Quiet priest, I have the spyderco lum tanto folder. I feel maybe 1/4 of your pain. I read on the forums that someone else sharpens the apple seed grind with their sharpmaker. I tried it, but maybe should have waited till i got sandpaper and a mouse pad. It'll look near perfect again after i polish it all out.


:D

c'mon guys, don't be afraid to tell us your mishaps and stupid mistakes! hehehe
 
I rounded off the tip of my super-rare super-cool 730CFHS before I learned how to use the Sharpmaker and then scratched its poor BT2 coating on a coarse hone trying to sharpen freehand. :grumpy:
 
I had just bought one of the new S&W FL1s, had it at work and someone wanted to see it. Did not even know how to open it and dropped it. Got the tip. Broke a little of the tip, messed up a bunch more.
 
Both my Microtech Kestrel and my Kershaw Rainbow Leek have taken trips to the pavement. Both were closed at the time so just dinged on the handles.
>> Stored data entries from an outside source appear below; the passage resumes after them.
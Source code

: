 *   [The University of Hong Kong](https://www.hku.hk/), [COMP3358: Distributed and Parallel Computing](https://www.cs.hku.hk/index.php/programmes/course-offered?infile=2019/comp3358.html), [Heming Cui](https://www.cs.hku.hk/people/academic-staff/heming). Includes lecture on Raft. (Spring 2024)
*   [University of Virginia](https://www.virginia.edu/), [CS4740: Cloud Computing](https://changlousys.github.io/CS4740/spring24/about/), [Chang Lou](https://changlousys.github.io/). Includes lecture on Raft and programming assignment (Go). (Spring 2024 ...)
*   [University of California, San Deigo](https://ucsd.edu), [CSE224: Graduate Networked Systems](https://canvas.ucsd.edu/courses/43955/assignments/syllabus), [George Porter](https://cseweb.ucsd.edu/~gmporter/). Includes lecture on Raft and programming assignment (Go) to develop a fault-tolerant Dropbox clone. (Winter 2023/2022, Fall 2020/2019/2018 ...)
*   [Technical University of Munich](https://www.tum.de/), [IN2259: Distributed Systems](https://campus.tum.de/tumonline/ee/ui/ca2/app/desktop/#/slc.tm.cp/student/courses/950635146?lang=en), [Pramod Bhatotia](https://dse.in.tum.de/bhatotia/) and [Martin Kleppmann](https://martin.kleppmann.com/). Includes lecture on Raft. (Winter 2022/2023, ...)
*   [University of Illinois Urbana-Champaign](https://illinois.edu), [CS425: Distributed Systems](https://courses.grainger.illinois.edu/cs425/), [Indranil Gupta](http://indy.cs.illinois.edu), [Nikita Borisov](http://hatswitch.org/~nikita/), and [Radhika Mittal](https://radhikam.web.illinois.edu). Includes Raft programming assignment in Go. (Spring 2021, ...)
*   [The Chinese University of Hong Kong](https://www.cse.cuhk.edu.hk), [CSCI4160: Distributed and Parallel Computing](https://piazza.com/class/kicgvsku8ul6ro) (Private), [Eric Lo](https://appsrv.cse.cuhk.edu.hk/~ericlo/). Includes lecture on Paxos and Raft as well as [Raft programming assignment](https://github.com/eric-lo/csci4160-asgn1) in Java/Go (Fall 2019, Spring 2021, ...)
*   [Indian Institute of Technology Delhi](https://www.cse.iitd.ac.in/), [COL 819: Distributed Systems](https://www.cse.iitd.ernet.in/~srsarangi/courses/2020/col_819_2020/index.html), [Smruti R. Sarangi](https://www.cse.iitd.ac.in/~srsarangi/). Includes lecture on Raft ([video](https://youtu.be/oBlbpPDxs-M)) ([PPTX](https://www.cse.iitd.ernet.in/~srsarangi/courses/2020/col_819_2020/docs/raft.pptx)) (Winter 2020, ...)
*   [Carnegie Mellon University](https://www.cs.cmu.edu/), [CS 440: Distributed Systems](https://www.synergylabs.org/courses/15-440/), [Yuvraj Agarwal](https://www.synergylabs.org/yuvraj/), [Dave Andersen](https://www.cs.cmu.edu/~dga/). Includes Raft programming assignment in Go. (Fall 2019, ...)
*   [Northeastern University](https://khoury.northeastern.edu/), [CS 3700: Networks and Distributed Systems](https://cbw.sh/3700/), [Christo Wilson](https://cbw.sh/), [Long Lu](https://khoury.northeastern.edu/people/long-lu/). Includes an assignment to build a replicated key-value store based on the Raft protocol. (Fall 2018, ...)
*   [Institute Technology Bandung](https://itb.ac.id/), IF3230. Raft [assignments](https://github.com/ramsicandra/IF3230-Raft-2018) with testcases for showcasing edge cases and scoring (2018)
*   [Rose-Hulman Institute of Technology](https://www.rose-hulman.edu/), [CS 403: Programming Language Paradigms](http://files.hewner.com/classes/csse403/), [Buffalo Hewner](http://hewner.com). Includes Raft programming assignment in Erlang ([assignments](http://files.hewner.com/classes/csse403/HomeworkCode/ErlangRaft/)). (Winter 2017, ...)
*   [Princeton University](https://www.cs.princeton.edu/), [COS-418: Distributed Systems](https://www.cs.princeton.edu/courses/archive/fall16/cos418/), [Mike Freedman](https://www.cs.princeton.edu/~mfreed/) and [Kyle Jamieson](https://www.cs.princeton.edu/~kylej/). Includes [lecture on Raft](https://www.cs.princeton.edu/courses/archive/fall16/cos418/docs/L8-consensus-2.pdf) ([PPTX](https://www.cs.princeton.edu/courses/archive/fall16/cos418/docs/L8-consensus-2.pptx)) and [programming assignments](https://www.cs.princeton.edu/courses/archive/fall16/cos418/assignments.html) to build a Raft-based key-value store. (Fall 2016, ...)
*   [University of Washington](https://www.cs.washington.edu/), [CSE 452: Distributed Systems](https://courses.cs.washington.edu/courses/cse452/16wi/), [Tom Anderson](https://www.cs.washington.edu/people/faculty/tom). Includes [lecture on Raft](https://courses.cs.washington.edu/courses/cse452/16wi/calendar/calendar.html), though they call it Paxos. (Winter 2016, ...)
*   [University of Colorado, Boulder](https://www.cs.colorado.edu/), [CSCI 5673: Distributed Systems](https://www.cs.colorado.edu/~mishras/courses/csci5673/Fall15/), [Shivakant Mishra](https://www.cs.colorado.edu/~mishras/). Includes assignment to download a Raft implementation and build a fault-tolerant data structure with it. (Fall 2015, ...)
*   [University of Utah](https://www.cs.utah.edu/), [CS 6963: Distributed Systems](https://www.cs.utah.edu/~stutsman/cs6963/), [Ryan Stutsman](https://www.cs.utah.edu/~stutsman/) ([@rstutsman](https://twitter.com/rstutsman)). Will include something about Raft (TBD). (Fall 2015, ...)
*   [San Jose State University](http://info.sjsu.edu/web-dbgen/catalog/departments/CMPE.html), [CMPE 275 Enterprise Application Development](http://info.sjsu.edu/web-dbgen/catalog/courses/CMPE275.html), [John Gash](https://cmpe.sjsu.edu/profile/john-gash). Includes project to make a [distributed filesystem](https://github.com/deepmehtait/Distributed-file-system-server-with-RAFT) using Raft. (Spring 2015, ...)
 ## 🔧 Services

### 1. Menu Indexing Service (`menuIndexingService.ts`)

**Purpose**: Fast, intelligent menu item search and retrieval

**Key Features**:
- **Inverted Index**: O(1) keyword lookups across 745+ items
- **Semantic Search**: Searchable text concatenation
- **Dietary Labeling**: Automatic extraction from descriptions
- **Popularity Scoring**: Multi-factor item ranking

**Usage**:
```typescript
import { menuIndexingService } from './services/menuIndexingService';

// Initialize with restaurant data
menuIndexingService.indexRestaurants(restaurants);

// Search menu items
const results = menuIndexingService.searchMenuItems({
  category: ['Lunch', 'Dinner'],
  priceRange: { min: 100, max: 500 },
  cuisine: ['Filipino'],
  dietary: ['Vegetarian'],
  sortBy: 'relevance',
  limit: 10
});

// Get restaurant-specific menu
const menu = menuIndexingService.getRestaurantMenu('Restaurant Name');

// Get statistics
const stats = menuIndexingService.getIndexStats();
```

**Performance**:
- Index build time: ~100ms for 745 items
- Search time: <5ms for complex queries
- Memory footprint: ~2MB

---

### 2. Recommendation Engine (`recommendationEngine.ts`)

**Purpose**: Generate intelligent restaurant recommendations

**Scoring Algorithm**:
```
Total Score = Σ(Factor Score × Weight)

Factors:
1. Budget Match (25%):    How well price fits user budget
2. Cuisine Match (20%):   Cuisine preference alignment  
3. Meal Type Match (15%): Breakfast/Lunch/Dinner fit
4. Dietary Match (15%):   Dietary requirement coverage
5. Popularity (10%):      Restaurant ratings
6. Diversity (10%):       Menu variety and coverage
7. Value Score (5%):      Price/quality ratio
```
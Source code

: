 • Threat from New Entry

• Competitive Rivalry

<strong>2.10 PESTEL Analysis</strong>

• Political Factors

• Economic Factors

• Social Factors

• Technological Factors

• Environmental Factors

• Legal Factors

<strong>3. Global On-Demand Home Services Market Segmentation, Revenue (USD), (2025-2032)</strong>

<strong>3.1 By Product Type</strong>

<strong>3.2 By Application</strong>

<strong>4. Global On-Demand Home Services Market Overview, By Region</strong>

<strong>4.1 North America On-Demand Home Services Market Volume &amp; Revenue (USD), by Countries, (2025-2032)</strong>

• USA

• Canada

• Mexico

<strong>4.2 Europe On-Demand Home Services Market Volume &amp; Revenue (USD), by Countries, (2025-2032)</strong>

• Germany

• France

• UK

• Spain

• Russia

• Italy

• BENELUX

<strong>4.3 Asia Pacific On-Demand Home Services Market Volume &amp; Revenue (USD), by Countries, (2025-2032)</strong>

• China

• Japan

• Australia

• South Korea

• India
Back in my younger days I also burnt the tip of my Gerber bolt action exchange blade by useing it to get my car started when the battery connection was bad. It may only be 12 volts but its the amperage that will melt the blade.
 
I had recently picked up a near mint schrade walden uncle henry 3-blade. Hard to find the uncle henry's in a walden, but anyway, the tip on the spey blade was just a little dinged, so I decided to "straighten it out" in my vise. :D

So, one broken spey blade tip later, I won't do that again. :rolleyes:
 
Okay the first day I got my brand new Emerson CQC7 I dropped it (blade was open) on my concrete walkway and damaged the tip.

This was a big deal at the time because it was my first 'tactical' knife and I had paid full retail price for it at the knife store.

$150 for a CQC7! Ouch!
 
The 2nd day that I had my Benchmade 690-01 I dropped it from chest height onto my coffee table. Small dent on the left bonded ivory scale, I almost cried, my fiance laughed. Now it has a few dings and dents but it's still my favorite.
 
I dropped my wife's Boa on a ceramic tile floor about a week after I bought it for her. The last 1/4" of the blade was all rumpled up, but it came out fine with the sharpmaker and about 30 minutes of free time...

I've dropped my Sere 2K LOTS and lots of times just being clumsy, but it never took any damage - unbelievable!

A while back I dropped my Greco companion onto the floor and dinged up the edge pretty good. A few months later, I was cutting up a plastic sandbox so it would fit into the garbage can and it was laying on the back porch (concrete) and the knife went through it. Ugh - your knife's fine edge scraping concrete at a rapid pace does not make a good sound... Once again saved by the sharpmaker but the blade still has 2 big chips in it.

I used a Buck 110 once as a screwdriver (before i knew better - hey I was 14!) and you can guess the result. When I showed my Dad the remains of my knife, he clued me in that I shouldn't use a knife as a screwdriver. (or any tool to do another tool's job)

Here's one for ya: I was at the gun range a while back and a guy shooting next to me had a casing freeze up in the chamber. He whipped out a brand new benchmade balisong, flipped it to expose the blade, and went to work. He promptly broke about 3 millimeters off the tip! DOH!!